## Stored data
"""

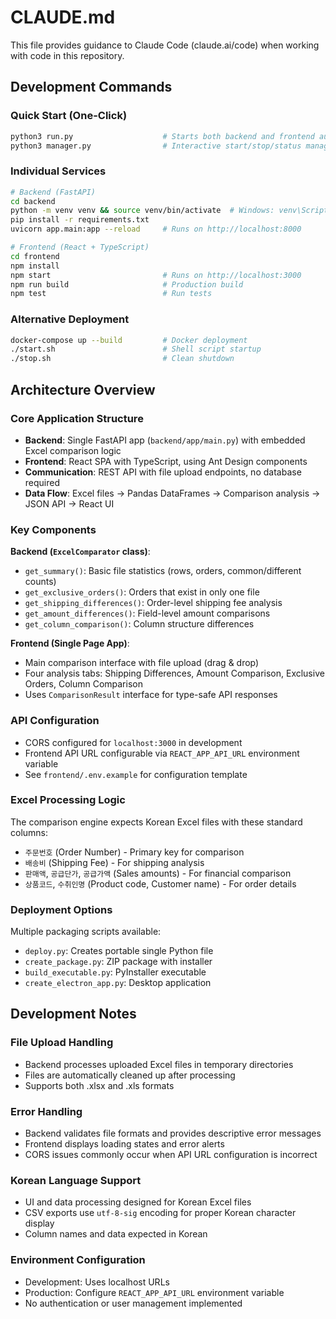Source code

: # CLAUDE.md

This file provides guidance to Claude Code (claude.ai/code) when working with code in this repository.

## Development Commands

### Quick Start (One-Click)
```bash
python3 run.py                    # Starts both backend and frontend automatically
python3 manager.py                # Interactive start/stop/status manager
```

### Individual Services
```bash
# Backend (FastAPI)
cd backend
python -m venv venv && source venv/bin/activate  # Windows: venv\Scripts\activate
pip install -r requirements.txt
uvicorn app.main:app --reload     # Runs on http://localhost:8000

# Frontend (React + TypeScript)
cd frontend
npm install
npm start                         # Runs on http://localhost:3000
npm run build                     # Production build
npm test                          # Run tests
```

### Alternative Deployment
```bash
docker-compose up --build         # Docker deployment
./start.sh                        # Shell script startup
./stop.sh                         # Clean shutdown
```

## Architecture Overview

### Core Application Structure
- **Backend**: Single FastAPI app (`backend/app/main.py`) with embedded Excel comparison logic
- **Frontend**: React SPA with TypeScript, using Ant Design components
- **Communication**: REST API with file upload endpoints, no database required
- **Data Flow**: Excel files → Pandas DataFrames → Comparison analysis → JSON API → React UI

### Key Components

**Backend (`ExcelComparator` class)**:
- `get_summary()`: Basic file statistics (rows, orders, common/different counts)
- `get_exclusive_orders()`: Orders that exist in only one file
- `get_shipping_differences()`: Order-level shipping fee analysis
- `get_amount_differences()`: Field-level amount comparisons
- `get_column_comparison()`: Column structure differences

**Frontend (Single Page App)**:
- Main comparison interface with file upload (drag & drop)
- Four analysis tabs: Shipping Differences, Amount Comparison, Exclusive Orders, Column Comparison
- Uses `ComparisonResult` interface for type-safe API responses

### API Configuration
- CORS configured for `localhost:3000` in development
- Frontend API URL configurable via `REACT_APP_API_URL` environment variable
- See `frontend/.env.example` for configuration template

### Excel Processing Logic
The comparison engine expects Korean Excel files with these standard columns:
- `주문번호` (Order Number) - Primary key for comparison
- `배송비` (Shipping Fee) - For shipping analysis
- `판매액`, `공급단가`, `공급가액` (Sales amounts) - For financial comparison
- `상품코드`, `수취인명` (Product code, Customer name) - For order details

### Deployment Options
Multiple packaging scripts available:
- `deploy.py`: Creates portable single Python file
- `create_package.py`: ZIP package with installer
- `build_executable.py`: PyInstaller executable
- `create_electron_app.py`: Desktop application

## Development Notes

### File Upload Handling
- Backend processes uploaded Excel files in temporary directories
- Files are automatically cleaned up after processing
- Supports both .xlsx and .xls formats

### Error Handling
- Backend validates file formats and provides descriptive error messages
- Frontend displays loading states and error alerts
- CORS issues commonly occur when API URL configuration is incorrect

### Korean Language Support
- UI and data processing designed for Korean Excel files
- CSV exports use `utf-8-sig` encoding for proper Korean character display
- Column names and data expected in Korean

### Environment Configuration
- Development: Uses localhost URLs
- Production: Configure `REACT_APP_API_URL` environment variable
- No authentication or user management implemented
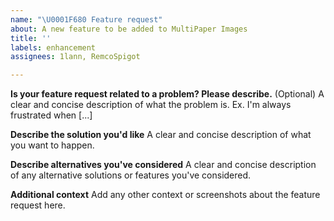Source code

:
 ```yaml
---
name: "\U0001F680 Feature request"
about: A new feature to be added to MultiPaper Images
title: ''
labels: enhancement
assignees: 1lann, RemcoSpigot

---
```


**Is your feature request related to a problem? Please describe.** (Optional)
A clear and concise description of what the problem is. Ex. I'm always frustrated when [...]

**Describe the solution you'd like**
A clear and concise description of what you want to happen.

**Describe alternatives you've considered**
A clear and concise description of any alternative solutions or features you've considered.

**Additional context**
Add any other context or screenshots about the feature request here.
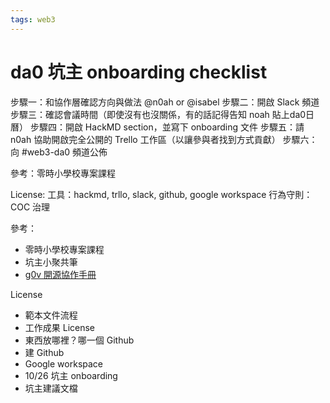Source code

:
 ```yaml
---
tags: web3
---
```


# da0 坑主 onboarding checklist

步驟一：和協作層確認方向與做法 @n0ah or @isabel
步驟二：開啟 Slack 頻道
步驟三：確認會議時間（即使沒有也沒關係，有的話記得告知 noah 貼上da0日曆）
步驟四：開啟 HackMD section，並寫下 onboarding 文件
步驟五：請 n0ah 協助開啟完全公開的 Trello 工作區（以讓參與者找到方式貢獻）
步驟六：向 #web3-da0 頻道公佈



參考：零時小學校專案課程

License:
工具：hackmd, trllo, slack, github, google workspace
行為守則：COC
治理

參考：
* 零時小學校專案課程
* 坑主小聚共筆
* [g0v 開源協作手冊](https:=//g0v.hackmd.io/@jothon/g0v-cowork-guideline/%2FlDMQCAhdQ8WKRv3VxBnxRg)


License
- 範本文件流程
- 工作成果 License
- 東西放哪裡？哪一個 Github
- 建 Github
- Google workspace
- 10/26 坑主 onboarding 
- 坑主建議文檔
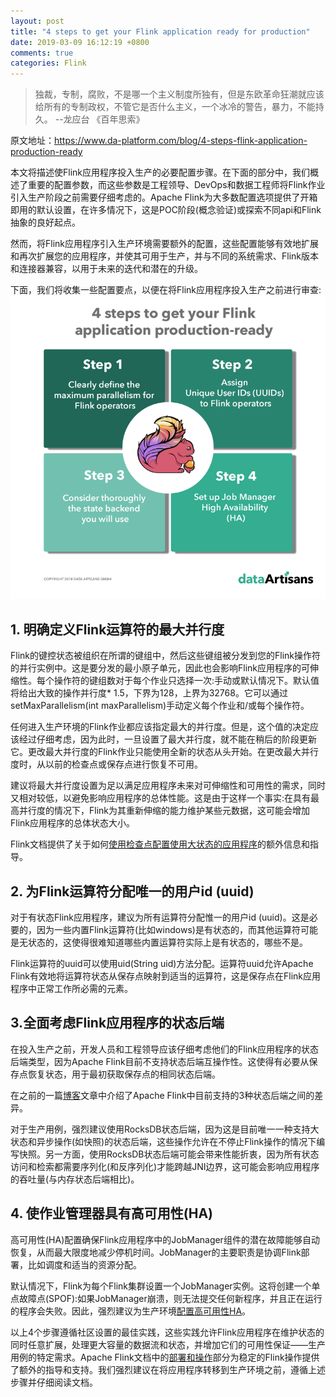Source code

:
 ```yaml
---
layout: post
title: "4 steps to get your Flink application ready for production"
date: 2019-03-09 16:12:19 +0800
comments: true
categories: Flink
---
```

> 独裁，专制，腐败，不是哪一个主义制度所独有，但是东欧革命狂潮就应该给所有的专制政权，不管它是否什么主义，一个冰冷的警告，暴力，不能持久。 --龙应台 《百年思索》
<!-- more -->
原文地址：https://www.da-platform.com/blog/4-steps-flink-application-production-ready

本文将描述使Flink应用程序投入生产的必要配置步骤。在下面的部分中，我们概述了重要的配置参数，而这些参数是工程领导、DevOps和数据工程师将Flink作业引入生产阶段之前需要仔细考虑的。Apache Flink为大多数配置选项提供了开箱即用的默认设置，在许多情况下，这是POC阶段(概念验证)或探索不同api和Flink抽象的良好起点。

然而，将Flink应用程序引入生产环境需要额外的配置，这些配置能够有效地扩展和再次扩展您的应用程序，并使其可用于生产，并与不同的系统需求、Flink版本和连接器兼容，以用于未来的迭代和潜在的升级。

下面，我们将收集一些配置要点，以便在将Flink应用程序投入生产之前进行审查:
![FFT-4-steps-to-get-your-app-production-ready.png](/images/post/FFT-4-steps-to-get-your-app-production-ready.png)

## 1. 明确定义Flink运算符的最大并行度
Flink的键控状态被组织在所谓的键组中，然后这些键组被分发到您的Flink操作符的并行实例中。这是要分发的最小原子单元，因此也会影响Flink应用程序的可伸缩性。每个操作符的键组数对于每个作业只选择一次:手动或默认情况下。默认值将给出大致的操作并行度* 1.5，下界为128，上界为32768。它可以通过setMaxParallelism(int maxParallelism)手动定义每个作业和/或每个操作符。

任何进入生产环境的Flink作业都应该指定最大的并行度。但是，这个值的决定应该经过仔细考虑，因为此时，一旦设置了最大并行度，就不能在稍后的阶段更新它。更改最大并行度的Flink作业只能使用全新的状态从头开始。在更改最大并行度时，从以前的检查点或保存点进行恢复不可用。

建议将最大并行度设置为足以满足应用程序未来对可伸缩性和可用性的需求，同时又相对较低，以避免影响应用程序的总体性能。这是由于这样一个事实:在具有最高并行度的情况下，Flink为其重新伸缩的能力维护某些元数据，这可能会增加Flink应用程序的总体状态大小。

Flink文档提供了关于如何[使用检查点配置使用大状态的应用程序](https://ci.apache.org/projects/flink/flink-docs-stable/ops/state/large_state_tuning.html)的额外信息和指导。

## 2. 为Flink运算符分配唯一的用户id (uuid)
对于有状态Flink应用程序，建议为所有运算符分配惟一的用户id (uuid)。这是必要的，因为一些内置Flink运算符(比如windows)是有状态的，而其他运算符可能是无状态的，这使得很难知道哪些内置运算符实际上是有状态的，哪些不是。

Flink运算符的uuid可以使用uid(String uid)方法分配。运算符uuid允许Apache Flink有效地将运算符状态从保存点映射到适当的运算符，这是保存点在Flink应用程序中正常工作所必需的元素。

## 3.全面考虑Flink应用程序的状态后端
在投入生产之前，开发人员和工程领导应该仔细考虑他们的Flink应用程序的状态后端类型，因为Apache Flink目前不支持状态后端互操作性。这使得有必要从保存点恢复状态，用于最初获取保存点的相同状态后端。

在之前的一篇[博客](https://data-artisans.com/blog/stateful-stream-processing-apache-flink-state-backends)文章中介绍了Apache Flink中目前支持的3种状态后端之间的差异。

对于生产用例，强烈建议使用RocksDB状态后端，因为这是目前唯一一种支持大状态和异步操作(如快照)的状态后端，这些操作允许在不停止Flink操作的情况下编写快照。另一方面，使用RocksDB状态后端可能会带来性能折衷，因为所有状态访问和检索都需要序列化(和反序列化)才能跨越JNI边界，这可能会影响应用程序的吞吐量(与内存状态后端相比)。

## 4. 使作业管理器具有高可用性(HA)
高可用性(HA)配置确保Flink应用程序中的JobManager组件的潜在故障能够自动恢复，从而最大限度地减少停机时间。JobManager的主要职责是协调Flink部署，比如调度和适当的资源分配。

默认情况下，Flink为每个Flink集群设置一个JobManager实例。这将创建一个单点故障点(SPOF):如果JobManager崩溃，则无法提交任何新程序，并且正在运行的程序会失败。因此，强烈建议为生产环境[配置高可用性HA](https://ci.apache.org/projects/flink/flink-docs-stable/ops/config.html#high-availability-ha)。


以上4个步骤遵循社区设置的最佳实践，这些实践允许Flink应用程序在维护状态的同时任意扩展，处理更大容量的数据流和状态，并增加它们的可用性保证——生产用例的特定需求。Apache Flink文档中的[部署和操作](https://ci.apache.org/projects/flink/flink-docs-stable/ops/)部分为稳定的Flink操作提供了额外的指导和支持。我们强烈建议在将应用程序转移到生产环境之前，遵循上述步骤并仔细阅读文档。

"""

## Work instructions
The answer must be every line from the records above that contains "provides".

## Exercise result
This file provides guidance to Claude Code (claude.ai/code) when working with code in this repository.
- Backend validates file formats and provides descriptive error messages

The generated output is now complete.